§ **Work to be completed**
Please copy exactly the lines from the first in the records through the line that contains "2-4 (2011): 59-144.", but not the pictures.

[Stored data entries]
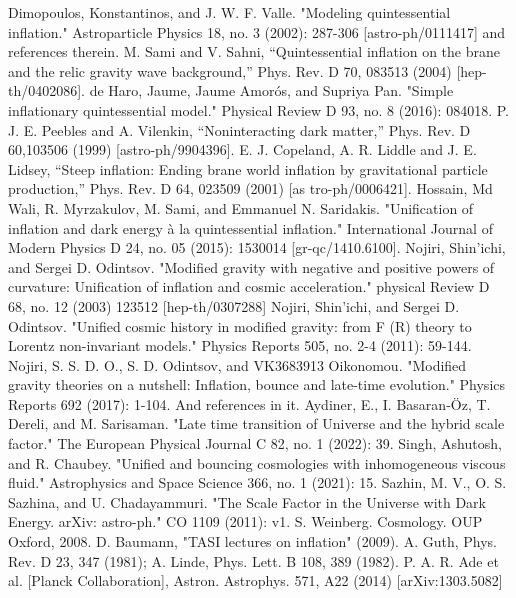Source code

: \documentclass[12pt]{article}  %
\begin{document}
\begin{thebibliography}{99}

 Dimopoulos, Konstantinos, and J. W. F. Valle. "Modeling quintessential inflation." Astroparticle Physics 18, no. 3 (2002): 287-306 [astro-ph/0111417] and references therein.
 M. Sami and V. Sahni, “Quintessential inflation on the brane and the relic gravity wave background,” Phys. Rev. D 70, 083513 (2004) [hep-th/0402086]. 
 de Haro, Jaume, Jaume Amorós, and Supriya Pan. "Simple inflationary quintessential model." Physical Review D 93, no. 8 (2016): 084018. 
 P. J. E. Peebles and A. Vilenkin, “Noninteracting dark matter,” Phys. Rev. D 60,103506 (1999) [astro-ph/9904396]. 
 E. J. Copeland, A. R. Liddle and J. E. Lidsey, “Steep inflation: Ending brane world inflation by gravitational particle production,” Phys. Rev. D 64, 023509 (2001) [as tro-ph/0006421].
 Hossain, Md Wali, R. Myrzakulov, M. Sami, and Emmanuel N. Saridakis. "Unification of inflation and dark energy à la quintessential inflation." International Journal of Modern Physics D 24, no. 05 (2015): 1530014 [gr-qc/1410.6100]. 
 Nojiri, Shin’ichi, and Sergei D. Odintsov. "Modified gravity with negative and positive powers of curvature: Unification of inflation and cosmic acceleration." physical Review D 68, no. 12 (2003) 123512 [hep-th/0307288]
 Nojiri, Shin’ichi, and Sergei D. Odintsov. "Unified cosmic history in modified gravity: from F (R) theory to Lorentz non-invariant models." Physics Reports 505, no. 2-4 (2011): 59-144.
 Nojiri, S. S. D. O., S. D. Odintsov, and VK3683913 Oikonomou. "Modified gravity theories on a nutshell: Inflation, bounce and late-time evolution." Physics Reports 692 (2017): 1-104. And references in it.
 Aydiner, E., I. Basaran-Öz, T. Dereli, and M. Sarisaman. "Late time transition of Universe and the hybrid scale factor." The European Physical Journal C 82, no. 1 (2022): 39.
 Singh, Ashutosh, and R. Chaubey. "Unified and bouncing cosmologies with inhomogeneous viscous fluid." Astrophysics and Space Science 366, no. 1 (2021): 15.
 Sazhin, M. V., O. S. Sazhina, and U. Chadayammuri. "The Scale Factor in the Universe with Dark Energy. arXiv: astro-ph." CO 1109 (2011): v1.
 S. Weinberg. Cosmology. OUP Oxford, 2008.
 D. Baumann, "TASI lectures on inflation" (2009).
 A. Guth, Phys. Rev. D 23, 347 (1981); A. Linde, Phys. Lett. B 108, 389 (1982). 
 P. A. R. Ade et al. [Planck Collaboration], Astron. Astrophys. 571, A22 (2014) [arXiv:1303.5082]

\end{thebibliography}
\end{document}
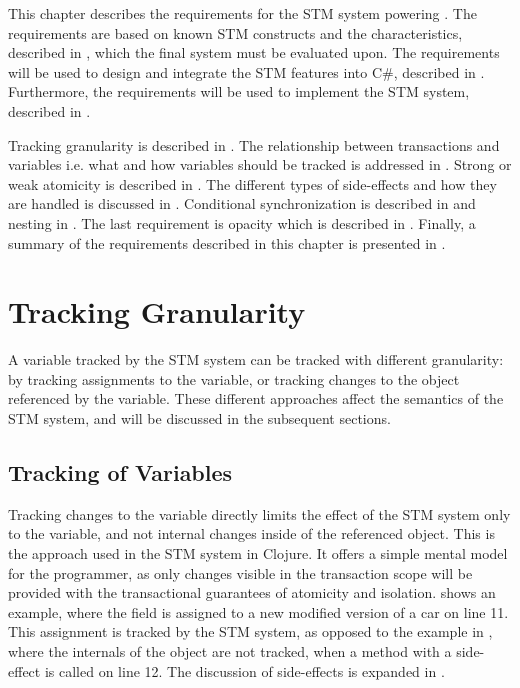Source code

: \makeatletter {}\makeatother
{}
This chapter describes the requirements for the \ac{STM} system powering \stmname. The requirements are based on known \ac{STM} constructs and the characteristics, described in , which the final system must be evaluated upon. The requirements will be used to design and integrate the \ac{STM} features into C\#, described in . Furthermore, the requirements will be used to implement the \ac{STM} system, described in .

Tracking granularity is described in . The relationship between transactions and variables i.e. what and how variables should be tracked is addressed in . Strong or weak atomicity is described in . The different types of side-effects and how they are handled is discussed in . Conditional synchronization is described in  and nesting in . The last requirement is opacity which is described in . Finally, a summary of the requirements described in this chapter is presented in .
\label{sec:stm_requirements}

\section{Tracking Granularity}\label{sec:tracking}
A variable tracked by the \ac{STM} system can be tracked with different granularity: by tracking assignments to the variable, or tracking changes to the object referenced by the variable. These different approaches affect the semantics of the \ac{STM} system, and will be discussed in the subsequent sections.

\subsection{Tracking of Variables} 
Tracking changes to the variable directly limits the effect of the \ac{STM} system only to the variable, and not internal changes inside of the referenced object. This is the approach used in the \ac{STM} system in Clojure\cite{clojureConcurrent}. It offers a simple mental model for the programmer, as only changes visible in the transaction scope will be provided with the transactional guarantees of atomicity and isolation.   shows an example, where the field  is assigned to a new modified version of a car on line 11. This assignment is tracked by the \ac{STM} system, as opposed to the example in , where the internals of the object are not tracked, when a method with a side-effect is called on line 12. The discussion of side-effects is expanded in .

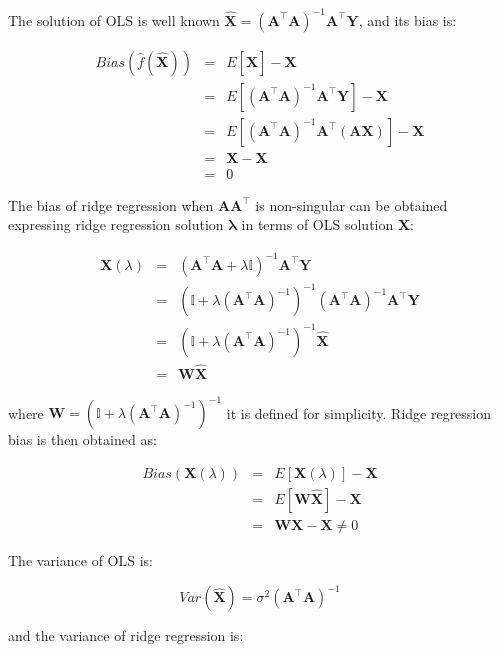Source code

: The solution of OLS is well known $\hat{\mathbf{X}}=(\mathbf{A}^\top \mathbf{A})^{-1}\mathbf{A}^\top \mathbf{Y}$, and its bias is:

\begin{eqnarray*}
Bias(\hat{f}(\hat{\mathbf{X}})) &=& E[\hat{\mathbf{X}}] - \mathbf{X} \\
&=& E[ (\mathbf{A}^\top \mathbf{A})^{-1}\mathbf{A}^\top \mathbf{Y}] - \mathbf{X} \\
&=& E[ (\mathbf{A}^\top \mathbf{A})^{-1}\mathbf{A}^\top (\mathbf{AX})] - \mathbf{X}  \\
&=& \mathbf{X}  - \mathbf{X}  \\
&=&  0
\end{eqnarray*}


The bias of ridge regression when $\mathbf{A A^\top}$ is non-singular
can be obtained expressing ridge regression solution
$\mathbf{\lambda}$ in terms of OLS solution $\hat{\mathbf{X}}$:

\begin{eqnarray*}
\mathbf{X}(\lambda) &=&( \mathbf{A}^\top \mathbf{A} + \lambda \mathbb{I})^{-1}\mathbf{A}^\top \mathbf{Y} \\
&=& (\mathbb{I} + \lambda (\mathbf{A}^\top \mathbf{A})^{-1})^{-1} (\mathbf{A}^\top \mathbf{A})^{-1}\mathbf{A}^\top \mathbf{Y} \\
&=&  (\mathbb{I} + \lambda (\mathbf{A}^\top \mathbf{A})^{-1})^{-1}  \hat{\mathbf{X}} \\
&=& \mathbf{W} \hat{\mathbf{X}} 
\end{eqnarray*}

\noindent where $\mathbf{W}  = (\mathbb{I} + \lambda (\mathbf{A}^\top
\mathbf{A})^{-1})^{-1}  $ it is defined for simplicity. Ridge
regression bias is then obtained as:

\begin{eqnarray*}
Bias(\mathbf{X}(\lambda)) &=& E[\mathbf{X}(\lambda)] - \mathbf{X} \\
&=& E[\mathbf{W}\hat{\mathbf{X}}] - \mathbf{X} \\
&=&  \mathbf{W} \mathbf{X} - \mathbf{X} \neq 0 
\end{eqnarray*}


The variance of OLS is:

\begin{equation*}
Var(\hat{\mathbf{X}}) = \sigma^2 (\mathbf{A}^\top \mathbf{A} )^{-1}
\end{equation*}

\noindent and the variance of ridge regression is:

§ **Written answer**
Source code

: \documentclass[12pt]{article}  %
\begin{document}
\begin{thebibliography}{99}

 Dimopoulos, Konstantinos, and J. W. F. Valle. "Modeling quintessential inflation." Astroparticle Physics 18, no. 3 (2002): 287-306 [astro-ph/0111417] and references therein.
 M. Sami and V. Sahni, “Quintessential inflation on the brane and the relic gravity wave background,” Phys. Rev. D 70, 083513 (2004) [hep-th/0402086]. 
 de Haro, Jaume, Jaume Amorós, and Supriya Pan. "Simple inflationary quintessential model." Physical Review D 93, no. 8 (2016): 084018. 
 P. J. E. Peebles and A. Vilenkin, “Noninteracting dark matter,” Phys. Rev. D 60,103506 (1999) [astro-ph/9904396]. 
 E. J. Copeland, A. R. Liddle and J. E. Lidsey, “Steep inflation: Ending brane world inflation by gravitational particle production,” Phys. Rev. D 64, 023509 (2001) [as tro-ph/0006421].
 Hossain, Md Wali, R. Myrzakulov, M. Sami, and Emmanuel N. Saridakis. "Unification of inflation and dark energy à la quintessential inflation." International Journal of Modern Physics D 24, no. 05 (2015): 1530014 [gr-qc/1410.6100]. 
 Nojiri, Shin’ichi, and Sergei D. Odintsov. "Modified gravity with negative and positive powers of curvature: Unification of inflation and cosmic acceleration." physical Review D 68, no. 12 (2003) 123512 [hep-th/0307288]
 Nojiri, Shin’ichi, and Sergei D. Odintsov. "Unified cosmic history in modified gravity: from F (R) theory to Lorentz non-invariant models." Physics Reports 505, no. 2-4 (2011): 59-144.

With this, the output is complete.